Data listing
◇ ◇ ◇ ◇

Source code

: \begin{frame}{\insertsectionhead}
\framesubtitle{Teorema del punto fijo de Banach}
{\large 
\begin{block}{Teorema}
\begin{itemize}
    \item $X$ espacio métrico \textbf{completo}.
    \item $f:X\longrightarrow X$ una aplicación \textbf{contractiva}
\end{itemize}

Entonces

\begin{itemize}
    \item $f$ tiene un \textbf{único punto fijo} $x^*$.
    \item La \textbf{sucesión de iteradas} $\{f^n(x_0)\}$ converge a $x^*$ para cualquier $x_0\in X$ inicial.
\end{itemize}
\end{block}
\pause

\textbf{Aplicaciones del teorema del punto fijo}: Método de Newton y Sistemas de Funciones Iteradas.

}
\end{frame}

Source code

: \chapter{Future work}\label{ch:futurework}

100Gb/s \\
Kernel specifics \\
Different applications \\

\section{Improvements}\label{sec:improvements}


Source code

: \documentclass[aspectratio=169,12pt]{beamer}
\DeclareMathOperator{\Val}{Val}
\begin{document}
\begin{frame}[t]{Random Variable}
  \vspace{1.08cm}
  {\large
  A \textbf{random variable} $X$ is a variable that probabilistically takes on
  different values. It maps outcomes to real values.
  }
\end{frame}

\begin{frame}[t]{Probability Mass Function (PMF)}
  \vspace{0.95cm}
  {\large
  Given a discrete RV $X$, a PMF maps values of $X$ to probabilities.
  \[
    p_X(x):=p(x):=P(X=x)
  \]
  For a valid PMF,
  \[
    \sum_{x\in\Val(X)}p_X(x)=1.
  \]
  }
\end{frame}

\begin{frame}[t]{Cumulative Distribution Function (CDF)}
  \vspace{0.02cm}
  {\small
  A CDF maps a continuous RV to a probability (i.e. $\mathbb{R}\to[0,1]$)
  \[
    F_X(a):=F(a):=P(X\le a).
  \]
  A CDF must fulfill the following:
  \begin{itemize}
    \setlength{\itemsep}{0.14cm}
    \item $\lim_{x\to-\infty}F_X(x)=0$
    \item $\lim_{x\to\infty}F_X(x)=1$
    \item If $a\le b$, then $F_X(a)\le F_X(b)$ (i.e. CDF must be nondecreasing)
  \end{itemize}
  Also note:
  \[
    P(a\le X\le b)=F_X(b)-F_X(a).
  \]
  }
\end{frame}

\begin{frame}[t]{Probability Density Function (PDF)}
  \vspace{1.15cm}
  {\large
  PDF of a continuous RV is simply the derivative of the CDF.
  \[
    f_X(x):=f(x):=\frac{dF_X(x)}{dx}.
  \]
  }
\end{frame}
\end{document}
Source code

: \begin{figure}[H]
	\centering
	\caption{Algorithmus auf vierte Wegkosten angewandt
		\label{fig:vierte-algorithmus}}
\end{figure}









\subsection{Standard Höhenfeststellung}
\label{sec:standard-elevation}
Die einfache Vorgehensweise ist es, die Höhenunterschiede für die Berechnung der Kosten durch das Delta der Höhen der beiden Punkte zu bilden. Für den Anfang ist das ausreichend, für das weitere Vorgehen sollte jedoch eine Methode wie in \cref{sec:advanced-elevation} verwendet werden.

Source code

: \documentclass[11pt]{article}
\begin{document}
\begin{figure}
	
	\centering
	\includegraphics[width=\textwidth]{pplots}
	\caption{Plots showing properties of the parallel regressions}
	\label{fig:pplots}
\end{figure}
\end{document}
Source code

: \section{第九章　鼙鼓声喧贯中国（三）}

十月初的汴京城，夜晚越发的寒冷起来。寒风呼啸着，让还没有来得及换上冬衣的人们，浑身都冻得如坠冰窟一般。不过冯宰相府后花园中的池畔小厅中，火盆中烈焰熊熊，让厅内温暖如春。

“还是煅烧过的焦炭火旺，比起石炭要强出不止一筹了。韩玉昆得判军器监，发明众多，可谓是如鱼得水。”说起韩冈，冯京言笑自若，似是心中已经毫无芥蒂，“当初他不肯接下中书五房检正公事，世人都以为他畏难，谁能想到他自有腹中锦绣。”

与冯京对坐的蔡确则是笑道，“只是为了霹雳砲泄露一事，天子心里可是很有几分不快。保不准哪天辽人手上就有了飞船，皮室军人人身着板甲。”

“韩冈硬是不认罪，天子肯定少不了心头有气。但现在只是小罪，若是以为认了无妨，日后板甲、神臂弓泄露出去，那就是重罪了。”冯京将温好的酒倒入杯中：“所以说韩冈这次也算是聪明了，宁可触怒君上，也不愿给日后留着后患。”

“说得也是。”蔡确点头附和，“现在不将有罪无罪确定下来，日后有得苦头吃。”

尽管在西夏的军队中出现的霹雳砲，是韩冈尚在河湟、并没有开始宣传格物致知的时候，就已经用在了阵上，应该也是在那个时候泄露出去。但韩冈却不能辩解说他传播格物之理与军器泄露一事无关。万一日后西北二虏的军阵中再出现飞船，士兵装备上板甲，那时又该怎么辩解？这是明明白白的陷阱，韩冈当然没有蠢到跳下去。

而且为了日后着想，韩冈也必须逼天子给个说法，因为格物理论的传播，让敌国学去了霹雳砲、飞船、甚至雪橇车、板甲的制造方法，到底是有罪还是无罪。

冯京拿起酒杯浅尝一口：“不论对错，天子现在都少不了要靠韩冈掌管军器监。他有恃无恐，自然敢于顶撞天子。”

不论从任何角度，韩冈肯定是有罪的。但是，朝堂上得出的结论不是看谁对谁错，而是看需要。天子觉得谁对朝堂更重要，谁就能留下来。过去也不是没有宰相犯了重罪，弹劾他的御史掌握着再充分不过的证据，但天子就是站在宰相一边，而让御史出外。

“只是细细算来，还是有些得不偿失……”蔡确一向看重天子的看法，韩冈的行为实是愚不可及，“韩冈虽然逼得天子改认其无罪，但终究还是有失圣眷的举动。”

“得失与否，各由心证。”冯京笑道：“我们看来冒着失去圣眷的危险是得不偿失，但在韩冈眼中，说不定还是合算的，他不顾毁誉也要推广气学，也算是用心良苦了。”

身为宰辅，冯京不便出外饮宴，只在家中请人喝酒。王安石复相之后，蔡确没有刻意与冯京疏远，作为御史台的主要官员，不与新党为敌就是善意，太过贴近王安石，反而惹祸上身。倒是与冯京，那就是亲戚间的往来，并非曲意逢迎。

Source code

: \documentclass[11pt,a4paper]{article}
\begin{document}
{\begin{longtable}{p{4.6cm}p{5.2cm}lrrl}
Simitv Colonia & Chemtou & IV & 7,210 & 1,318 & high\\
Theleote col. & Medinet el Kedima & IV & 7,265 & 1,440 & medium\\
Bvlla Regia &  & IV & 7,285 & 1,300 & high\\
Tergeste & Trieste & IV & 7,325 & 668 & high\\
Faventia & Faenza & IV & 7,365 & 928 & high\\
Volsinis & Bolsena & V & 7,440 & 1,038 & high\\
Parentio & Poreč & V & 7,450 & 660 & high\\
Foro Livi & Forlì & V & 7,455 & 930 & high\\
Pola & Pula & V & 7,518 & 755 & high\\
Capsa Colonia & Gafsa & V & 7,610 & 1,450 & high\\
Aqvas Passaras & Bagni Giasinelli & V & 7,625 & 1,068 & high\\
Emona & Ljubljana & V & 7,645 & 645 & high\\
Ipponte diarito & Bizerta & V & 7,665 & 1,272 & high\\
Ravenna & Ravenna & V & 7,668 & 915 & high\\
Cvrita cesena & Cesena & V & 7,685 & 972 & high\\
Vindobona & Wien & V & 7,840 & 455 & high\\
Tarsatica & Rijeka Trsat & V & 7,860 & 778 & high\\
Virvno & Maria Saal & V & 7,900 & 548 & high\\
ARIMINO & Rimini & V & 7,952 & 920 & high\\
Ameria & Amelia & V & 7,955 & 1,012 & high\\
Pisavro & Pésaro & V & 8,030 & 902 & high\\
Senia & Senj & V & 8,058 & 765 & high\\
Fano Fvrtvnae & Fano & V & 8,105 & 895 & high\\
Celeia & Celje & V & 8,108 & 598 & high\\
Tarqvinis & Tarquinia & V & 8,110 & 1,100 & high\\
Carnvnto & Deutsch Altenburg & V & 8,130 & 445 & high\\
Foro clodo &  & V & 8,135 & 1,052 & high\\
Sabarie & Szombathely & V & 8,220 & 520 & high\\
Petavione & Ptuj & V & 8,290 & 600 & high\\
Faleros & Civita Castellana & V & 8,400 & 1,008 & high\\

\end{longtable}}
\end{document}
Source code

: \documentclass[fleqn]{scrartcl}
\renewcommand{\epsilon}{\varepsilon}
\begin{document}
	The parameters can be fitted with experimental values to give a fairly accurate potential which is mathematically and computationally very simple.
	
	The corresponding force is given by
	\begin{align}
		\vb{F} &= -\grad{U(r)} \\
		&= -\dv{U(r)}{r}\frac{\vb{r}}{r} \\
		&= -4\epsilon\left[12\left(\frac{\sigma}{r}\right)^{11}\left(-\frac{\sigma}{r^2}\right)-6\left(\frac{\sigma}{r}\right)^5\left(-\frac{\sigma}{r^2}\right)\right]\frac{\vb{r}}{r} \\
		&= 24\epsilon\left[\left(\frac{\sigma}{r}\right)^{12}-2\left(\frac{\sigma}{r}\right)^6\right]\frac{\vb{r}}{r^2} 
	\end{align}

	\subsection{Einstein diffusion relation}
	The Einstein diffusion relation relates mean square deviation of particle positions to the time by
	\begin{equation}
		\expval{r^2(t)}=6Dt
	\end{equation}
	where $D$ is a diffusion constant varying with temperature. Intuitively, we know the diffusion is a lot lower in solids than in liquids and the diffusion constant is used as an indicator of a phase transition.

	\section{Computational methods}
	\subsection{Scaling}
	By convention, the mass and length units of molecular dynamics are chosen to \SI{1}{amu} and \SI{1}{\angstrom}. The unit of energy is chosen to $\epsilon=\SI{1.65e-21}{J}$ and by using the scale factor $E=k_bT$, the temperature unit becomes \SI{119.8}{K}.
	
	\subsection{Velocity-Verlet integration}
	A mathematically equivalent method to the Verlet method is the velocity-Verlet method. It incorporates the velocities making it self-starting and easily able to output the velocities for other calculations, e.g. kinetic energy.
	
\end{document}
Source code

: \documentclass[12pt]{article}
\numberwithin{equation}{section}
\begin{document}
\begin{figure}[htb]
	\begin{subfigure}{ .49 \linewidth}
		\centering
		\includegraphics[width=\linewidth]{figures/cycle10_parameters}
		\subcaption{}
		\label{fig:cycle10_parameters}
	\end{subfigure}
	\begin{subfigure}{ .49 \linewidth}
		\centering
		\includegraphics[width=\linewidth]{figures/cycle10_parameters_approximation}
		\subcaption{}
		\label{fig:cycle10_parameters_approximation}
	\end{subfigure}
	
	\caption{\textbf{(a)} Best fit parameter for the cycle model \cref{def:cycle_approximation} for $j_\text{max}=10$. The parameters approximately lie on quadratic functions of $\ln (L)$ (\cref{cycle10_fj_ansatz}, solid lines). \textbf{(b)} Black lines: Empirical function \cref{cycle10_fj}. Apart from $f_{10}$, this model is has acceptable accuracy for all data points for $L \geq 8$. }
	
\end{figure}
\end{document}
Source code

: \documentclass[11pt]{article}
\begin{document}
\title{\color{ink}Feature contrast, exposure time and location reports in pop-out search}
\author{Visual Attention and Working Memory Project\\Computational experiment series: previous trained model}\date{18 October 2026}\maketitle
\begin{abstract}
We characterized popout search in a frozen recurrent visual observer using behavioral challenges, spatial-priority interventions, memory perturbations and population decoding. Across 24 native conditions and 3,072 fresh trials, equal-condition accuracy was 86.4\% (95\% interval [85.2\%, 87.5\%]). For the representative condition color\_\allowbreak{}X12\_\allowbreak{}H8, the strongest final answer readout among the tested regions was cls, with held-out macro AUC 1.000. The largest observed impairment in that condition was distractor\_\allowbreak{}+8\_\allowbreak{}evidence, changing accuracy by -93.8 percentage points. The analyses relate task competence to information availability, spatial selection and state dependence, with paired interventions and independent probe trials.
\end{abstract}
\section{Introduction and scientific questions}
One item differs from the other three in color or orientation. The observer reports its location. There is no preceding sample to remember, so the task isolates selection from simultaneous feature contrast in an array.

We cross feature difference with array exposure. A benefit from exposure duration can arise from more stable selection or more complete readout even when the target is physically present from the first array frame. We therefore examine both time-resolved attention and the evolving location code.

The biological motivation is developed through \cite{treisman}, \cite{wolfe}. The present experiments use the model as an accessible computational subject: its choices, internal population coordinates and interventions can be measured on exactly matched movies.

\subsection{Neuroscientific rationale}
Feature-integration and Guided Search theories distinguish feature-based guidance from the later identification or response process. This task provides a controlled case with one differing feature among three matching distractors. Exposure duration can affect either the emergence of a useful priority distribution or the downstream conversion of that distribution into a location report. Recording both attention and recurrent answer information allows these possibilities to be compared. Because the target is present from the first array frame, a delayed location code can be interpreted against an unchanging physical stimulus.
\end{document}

◇ ◇ ◇ ◇

Exercise brief
Which of the lines above contain "documentclass"? Return them all.

Solution to this exercise
: \documentclass[aspectratio=169,12pt]{beamer}
: \documentclass[11pt]{article}
: \documentclass[11pt,a4paper]{article}
: \documentclass[fleqn]{scrartcl}
: \documentclass[12pt]{article}
: \documentclass[11pt]{article}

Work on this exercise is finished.